The stock might move higher if these key numbers top expectations in the upcoming earnings report, which is expected to be released on April 25. On the other hand, if they miss, the stock may move lower.
While management's discussion of business conditions on the earnings call will mostly determine the sustainability of the immediate price change and future earnings expectations, it's worth having a handicapping insight into the odds of a positive EPS surprise.
Zacks Consensus Estimate
This consumer products maker is expected to post quarterly earnings of $0.86 per share in its upcoming report, which represents no change from the year-ago quarter.
Revenues are expected to be $4.88 billion, down 3.7% from the year-ago quarter.
Estimate Revisions Trend
The consensus EPS estimate for the quarter has been revised 0.2% lower over the last 30 days to the current level. This is essentially a reflection of how the covering analysts have collectively reassessed their initial estimates over this period.

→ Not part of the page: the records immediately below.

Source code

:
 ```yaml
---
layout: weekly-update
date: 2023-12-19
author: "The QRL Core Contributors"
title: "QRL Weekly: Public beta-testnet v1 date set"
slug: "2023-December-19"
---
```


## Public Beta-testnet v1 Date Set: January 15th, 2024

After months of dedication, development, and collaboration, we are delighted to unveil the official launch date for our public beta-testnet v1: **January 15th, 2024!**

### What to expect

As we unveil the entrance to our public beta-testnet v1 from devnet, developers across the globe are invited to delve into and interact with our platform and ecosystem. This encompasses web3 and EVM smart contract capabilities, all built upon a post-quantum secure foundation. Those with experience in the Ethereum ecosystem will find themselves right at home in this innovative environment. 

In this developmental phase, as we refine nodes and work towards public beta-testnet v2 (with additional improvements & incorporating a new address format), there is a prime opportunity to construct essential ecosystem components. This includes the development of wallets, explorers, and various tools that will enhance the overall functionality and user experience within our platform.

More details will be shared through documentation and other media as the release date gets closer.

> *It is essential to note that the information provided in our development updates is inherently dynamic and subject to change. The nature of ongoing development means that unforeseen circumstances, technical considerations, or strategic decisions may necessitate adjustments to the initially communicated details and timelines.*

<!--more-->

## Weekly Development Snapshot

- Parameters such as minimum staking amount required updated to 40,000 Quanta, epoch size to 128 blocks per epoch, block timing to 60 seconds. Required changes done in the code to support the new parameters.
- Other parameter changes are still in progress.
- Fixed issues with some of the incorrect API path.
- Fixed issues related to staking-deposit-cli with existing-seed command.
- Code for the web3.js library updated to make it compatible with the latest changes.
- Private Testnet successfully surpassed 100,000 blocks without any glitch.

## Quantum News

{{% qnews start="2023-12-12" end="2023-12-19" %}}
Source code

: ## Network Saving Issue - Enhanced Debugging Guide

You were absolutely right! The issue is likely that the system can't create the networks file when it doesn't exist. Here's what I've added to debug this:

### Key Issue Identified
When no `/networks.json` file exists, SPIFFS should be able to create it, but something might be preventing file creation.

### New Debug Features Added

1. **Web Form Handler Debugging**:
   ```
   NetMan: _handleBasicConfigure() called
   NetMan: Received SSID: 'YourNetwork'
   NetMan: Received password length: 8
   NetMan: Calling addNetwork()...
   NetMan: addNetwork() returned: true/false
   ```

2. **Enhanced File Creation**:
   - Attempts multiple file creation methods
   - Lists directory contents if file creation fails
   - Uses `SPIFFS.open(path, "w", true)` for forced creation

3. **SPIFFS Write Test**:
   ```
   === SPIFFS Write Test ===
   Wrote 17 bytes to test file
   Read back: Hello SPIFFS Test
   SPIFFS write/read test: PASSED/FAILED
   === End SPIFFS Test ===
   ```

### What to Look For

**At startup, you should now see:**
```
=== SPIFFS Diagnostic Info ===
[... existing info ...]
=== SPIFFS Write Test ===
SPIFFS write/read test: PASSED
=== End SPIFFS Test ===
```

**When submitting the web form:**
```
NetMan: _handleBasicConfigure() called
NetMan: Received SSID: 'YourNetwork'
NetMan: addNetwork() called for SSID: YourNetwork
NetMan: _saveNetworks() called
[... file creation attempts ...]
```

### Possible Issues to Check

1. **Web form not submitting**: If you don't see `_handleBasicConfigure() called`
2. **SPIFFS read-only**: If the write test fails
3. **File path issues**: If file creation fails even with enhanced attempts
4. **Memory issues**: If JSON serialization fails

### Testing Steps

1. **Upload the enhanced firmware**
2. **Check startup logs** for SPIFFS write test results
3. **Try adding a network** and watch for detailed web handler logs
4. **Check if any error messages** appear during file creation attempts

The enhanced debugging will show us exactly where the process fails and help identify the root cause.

Investors should keep in mind that an aggregate change may not always reflect the direction of estimate revisions by each of the covering analysts.
Earnings Whisper
Estimate revisions ahead of a company's earnings release offer clues to the business conditions for the period whose results are coming out. This insight is at the core of our proprietary surprise prediction model -- the Zacks Earnings ESP (Expected Surprise Prediction).
The Zacks Earnings ESP compares the Most Accurate Estimate to the Zacks Consensus Estimate for the quarter; the Most Accurate Estimate is a more recent version of the Zacks Consensus EPS estimate. The idea here is that analysts revising their estimates right before an earnings release have the latest information, which could potentially be more accurate than what they and others contributing to the consensus had predicted earlier.
Thus, a positive or negative Earnings ESP reading theoretically indicates the likely deviation of the actual earnings from the consensus estimate. However, the model's predictive power is significant for positive ESP readings only.
A positive Earnings ESP is a strong predictor of an earnings beat, particularly when combined with a Zacks Rank #1 (Strong Buy), 2 (Buy) or 3 (Hold). Our research shows that stocks with this combination produce a positive surprise nearly 70% of the time, and a solid Zacks Rank actually increases the predictive power of Earnings ESP.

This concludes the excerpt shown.